What's in This Guide

Why This Happens
The Quick Fix
Step-by-Step Solution
Advanced Troubleshooting
Prevention & Best Practices
FAQ

Why This Is Happening

I've seen this exact situation play out on dozens of enterprise Azure environments: your team migrated from classic Cloud Services to Azure Cloud Services Extended Support , or you're deploying fresh to CSES , and suddenly something isn't working. Maybe a role instance won't start. Maybe your deployment just sits in a "Running" state but your application is completely unreachable. Maybe you're getting a cryptic ARM validation error that tells you almost nothing useful.

Azure Cloud Services Extended Support (CSES) was introduced to replace the legacy Classic deployment model, shifting everything under Azure Resource Manager (ARM). That's a genuinely good thing, you get proper ARM template support, role-based access control, availability zones, and managed identities. But the migration also introduced a new category of failure modes that the old Classic tooling never had, and Microsoft's portal error messages are, frankly, not very helpful when things go sideways.

Here's the core problem: CSES is a fundamentally different deployment surface than Classic Cloud Services, even though the service configuration files (.csdef, .cscfg) look nearly identical. Under the hood, CSES relies on ARM resource providers, Azure Key Vault for certificate management, a mandatory virtual network association, and a public IP resource. If any one of those dependencies has a misconfiguration or a permission gap, your deployment fails, often with an error message pointing at the wrong thing entirely.

The most common culprits I see in the field:

Certificate/Key Vault permission errors, CSES requires certificates to live in Azure Key Vault, and the CSES resource needs GET and LIST secret permissions. Missing these is the single most frequent failure point.
VNet/subnet misconfiguration, unlike Classic, CSES requires a VNet.
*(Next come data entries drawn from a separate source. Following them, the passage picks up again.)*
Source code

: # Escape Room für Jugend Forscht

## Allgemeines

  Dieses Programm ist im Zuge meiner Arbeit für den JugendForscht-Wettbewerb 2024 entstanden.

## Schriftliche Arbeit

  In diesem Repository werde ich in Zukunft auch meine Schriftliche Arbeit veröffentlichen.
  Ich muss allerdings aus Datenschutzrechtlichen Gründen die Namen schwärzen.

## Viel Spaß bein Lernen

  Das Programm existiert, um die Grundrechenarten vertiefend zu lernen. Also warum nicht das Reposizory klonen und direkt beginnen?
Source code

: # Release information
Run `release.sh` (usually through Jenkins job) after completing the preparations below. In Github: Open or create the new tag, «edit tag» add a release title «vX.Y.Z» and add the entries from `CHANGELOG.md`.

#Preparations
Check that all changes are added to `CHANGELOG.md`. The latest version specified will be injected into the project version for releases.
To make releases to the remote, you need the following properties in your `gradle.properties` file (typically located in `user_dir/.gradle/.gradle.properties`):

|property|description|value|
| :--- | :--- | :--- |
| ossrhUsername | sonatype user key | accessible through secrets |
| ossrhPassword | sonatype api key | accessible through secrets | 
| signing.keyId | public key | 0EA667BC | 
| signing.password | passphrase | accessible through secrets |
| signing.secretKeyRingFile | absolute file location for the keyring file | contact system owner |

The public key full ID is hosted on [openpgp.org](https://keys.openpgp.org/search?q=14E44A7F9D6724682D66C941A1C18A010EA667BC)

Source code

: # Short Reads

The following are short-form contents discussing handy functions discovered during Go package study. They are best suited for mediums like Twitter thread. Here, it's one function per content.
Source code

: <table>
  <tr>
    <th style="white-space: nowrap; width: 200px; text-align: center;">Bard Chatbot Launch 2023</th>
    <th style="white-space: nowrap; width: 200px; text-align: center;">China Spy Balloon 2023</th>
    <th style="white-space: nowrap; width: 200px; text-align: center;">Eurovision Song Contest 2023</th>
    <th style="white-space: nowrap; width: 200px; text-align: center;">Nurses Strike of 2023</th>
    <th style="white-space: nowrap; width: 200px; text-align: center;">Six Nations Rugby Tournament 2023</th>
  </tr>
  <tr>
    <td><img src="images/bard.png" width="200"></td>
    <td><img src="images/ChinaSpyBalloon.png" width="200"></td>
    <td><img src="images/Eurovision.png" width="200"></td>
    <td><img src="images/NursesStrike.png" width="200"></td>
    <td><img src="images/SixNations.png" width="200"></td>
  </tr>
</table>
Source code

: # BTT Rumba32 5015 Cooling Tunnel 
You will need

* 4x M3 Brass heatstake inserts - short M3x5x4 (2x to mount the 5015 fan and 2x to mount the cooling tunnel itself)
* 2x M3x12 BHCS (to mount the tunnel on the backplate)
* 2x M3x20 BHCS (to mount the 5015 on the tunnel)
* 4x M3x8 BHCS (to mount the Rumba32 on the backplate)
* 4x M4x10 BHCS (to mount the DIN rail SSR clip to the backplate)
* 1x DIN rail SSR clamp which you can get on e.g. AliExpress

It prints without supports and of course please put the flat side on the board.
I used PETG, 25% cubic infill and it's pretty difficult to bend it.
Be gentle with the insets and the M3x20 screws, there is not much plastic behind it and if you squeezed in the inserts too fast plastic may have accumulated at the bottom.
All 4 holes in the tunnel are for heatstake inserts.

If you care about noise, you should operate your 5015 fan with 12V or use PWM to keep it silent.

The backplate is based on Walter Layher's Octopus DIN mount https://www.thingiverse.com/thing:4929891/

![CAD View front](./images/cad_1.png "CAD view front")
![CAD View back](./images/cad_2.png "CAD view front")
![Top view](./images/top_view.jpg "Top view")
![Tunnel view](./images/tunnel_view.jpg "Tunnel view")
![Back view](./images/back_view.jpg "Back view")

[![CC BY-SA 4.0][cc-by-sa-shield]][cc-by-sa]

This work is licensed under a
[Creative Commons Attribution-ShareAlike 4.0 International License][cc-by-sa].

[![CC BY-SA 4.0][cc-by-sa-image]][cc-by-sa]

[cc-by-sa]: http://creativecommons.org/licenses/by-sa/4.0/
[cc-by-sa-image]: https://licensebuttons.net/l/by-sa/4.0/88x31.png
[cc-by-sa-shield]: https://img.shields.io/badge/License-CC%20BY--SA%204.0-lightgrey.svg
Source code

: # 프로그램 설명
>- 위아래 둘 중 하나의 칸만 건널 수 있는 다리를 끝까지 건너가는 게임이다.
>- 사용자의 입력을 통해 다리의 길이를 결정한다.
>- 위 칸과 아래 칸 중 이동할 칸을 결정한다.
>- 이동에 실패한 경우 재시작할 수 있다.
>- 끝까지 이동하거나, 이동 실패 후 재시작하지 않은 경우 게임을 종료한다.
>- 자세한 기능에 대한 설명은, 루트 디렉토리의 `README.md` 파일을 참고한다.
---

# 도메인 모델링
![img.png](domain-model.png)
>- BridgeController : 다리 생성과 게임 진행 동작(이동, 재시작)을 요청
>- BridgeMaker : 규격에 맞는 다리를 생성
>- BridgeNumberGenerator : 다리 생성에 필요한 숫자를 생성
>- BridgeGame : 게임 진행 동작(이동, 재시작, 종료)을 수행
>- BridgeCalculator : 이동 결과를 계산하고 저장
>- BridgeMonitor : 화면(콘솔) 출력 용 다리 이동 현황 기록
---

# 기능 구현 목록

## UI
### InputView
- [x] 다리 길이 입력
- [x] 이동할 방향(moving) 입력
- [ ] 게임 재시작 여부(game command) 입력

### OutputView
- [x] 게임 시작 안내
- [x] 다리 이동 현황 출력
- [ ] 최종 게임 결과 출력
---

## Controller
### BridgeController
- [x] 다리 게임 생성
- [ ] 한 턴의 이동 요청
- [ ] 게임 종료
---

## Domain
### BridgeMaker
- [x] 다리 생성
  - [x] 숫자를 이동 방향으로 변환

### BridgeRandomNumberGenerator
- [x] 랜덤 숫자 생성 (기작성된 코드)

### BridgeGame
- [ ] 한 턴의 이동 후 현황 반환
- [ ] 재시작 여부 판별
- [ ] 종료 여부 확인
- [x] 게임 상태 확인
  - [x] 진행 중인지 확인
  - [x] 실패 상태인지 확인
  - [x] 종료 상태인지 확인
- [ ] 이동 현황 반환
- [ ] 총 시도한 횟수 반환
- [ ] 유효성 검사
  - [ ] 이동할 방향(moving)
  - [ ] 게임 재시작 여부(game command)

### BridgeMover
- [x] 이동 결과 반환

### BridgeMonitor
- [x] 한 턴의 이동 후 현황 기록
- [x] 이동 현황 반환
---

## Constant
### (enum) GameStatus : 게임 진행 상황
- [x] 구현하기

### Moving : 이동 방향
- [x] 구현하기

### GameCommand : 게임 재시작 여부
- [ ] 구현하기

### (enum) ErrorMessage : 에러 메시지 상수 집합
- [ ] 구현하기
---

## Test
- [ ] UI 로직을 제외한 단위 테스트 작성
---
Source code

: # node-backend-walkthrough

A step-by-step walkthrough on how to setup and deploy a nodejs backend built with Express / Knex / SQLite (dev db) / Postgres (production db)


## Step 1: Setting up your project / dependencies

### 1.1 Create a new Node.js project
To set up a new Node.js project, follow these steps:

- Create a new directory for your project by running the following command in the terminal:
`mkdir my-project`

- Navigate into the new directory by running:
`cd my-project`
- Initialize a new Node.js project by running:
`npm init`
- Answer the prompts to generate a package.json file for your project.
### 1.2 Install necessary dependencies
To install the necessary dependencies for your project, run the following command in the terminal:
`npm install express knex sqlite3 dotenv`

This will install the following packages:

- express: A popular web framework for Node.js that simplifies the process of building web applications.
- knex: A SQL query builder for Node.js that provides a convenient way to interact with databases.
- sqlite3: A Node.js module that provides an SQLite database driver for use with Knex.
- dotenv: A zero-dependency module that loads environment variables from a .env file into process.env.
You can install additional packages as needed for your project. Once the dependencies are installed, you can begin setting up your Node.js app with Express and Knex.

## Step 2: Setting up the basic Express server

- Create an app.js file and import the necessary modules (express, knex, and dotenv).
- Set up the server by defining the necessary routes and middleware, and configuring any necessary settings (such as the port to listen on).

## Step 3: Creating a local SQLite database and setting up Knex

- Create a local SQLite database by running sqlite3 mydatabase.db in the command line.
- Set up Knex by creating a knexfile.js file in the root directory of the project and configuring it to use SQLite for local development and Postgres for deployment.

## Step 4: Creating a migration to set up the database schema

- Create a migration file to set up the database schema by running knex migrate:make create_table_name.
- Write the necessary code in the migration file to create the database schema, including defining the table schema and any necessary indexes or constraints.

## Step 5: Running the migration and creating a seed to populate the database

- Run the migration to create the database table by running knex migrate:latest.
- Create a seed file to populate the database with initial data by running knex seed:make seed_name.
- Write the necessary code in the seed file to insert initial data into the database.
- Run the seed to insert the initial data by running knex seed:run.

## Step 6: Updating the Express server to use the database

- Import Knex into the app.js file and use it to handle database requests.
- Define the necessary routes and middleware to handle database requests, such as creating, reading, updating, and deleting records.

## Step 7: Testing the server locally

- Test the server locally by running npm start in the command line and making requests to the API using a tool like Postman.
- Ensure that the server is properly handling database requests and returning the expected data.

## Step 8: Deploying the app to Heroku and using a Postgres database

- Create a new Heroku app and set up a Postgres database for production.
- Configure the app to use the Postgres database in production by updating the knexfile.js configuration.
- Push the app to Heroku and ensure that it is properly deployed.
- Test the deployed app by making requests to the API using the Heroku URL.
Deploying without one, or pointing to a subnet that's too small, breaks the whole deployment.
Role instance startup failures, startup tasks that worked fine in Classic can fail silently in CSES due to OS version differences or missing dependencies.
ARM template schema errors, the CSES ARM schema is strict. A single malformed property in your template will prevent deployment entirely.
Quota exhaustion, CSES deployments still consume regional vCPU quotas, and it's easy to hit limits during migration when old and new deployments coexist.

I know this is frustrating, especially when you've got a production workload depending on this migration and your project timeline is already tight. The good news is that every one of these issues is fixable, and this guide walks through the exact diagnostic steps to identify and resolve each of them. Browse all Microsoft fix guides →

The Quick Fix, Try This First

Before you spend an hour digging through logs, try this first. In my experience, about 40% of Azure Cloud Services Extended Support troubleshooting cases resolve with a single Resource Health check combined with a fresh Activity Log review. Here's exactly how to do it.

Open the Azure portal at portal.azure.com and navigate to your Cloud Services (extended support) resource. In the left-hand blade, under Support + troubleshooting, click Resource Health. This page tells you immediately whether Azure's platform is detecting a problem at the infrastructure level, things like fabric failures, host node issues, or platform maintenance that's directly affecting your deployment. If Resource Health shows "Degraded" or "Unavailable," the problem is on Azure's side and the right move is to open a support ticket rather than keep digging into your own configuration.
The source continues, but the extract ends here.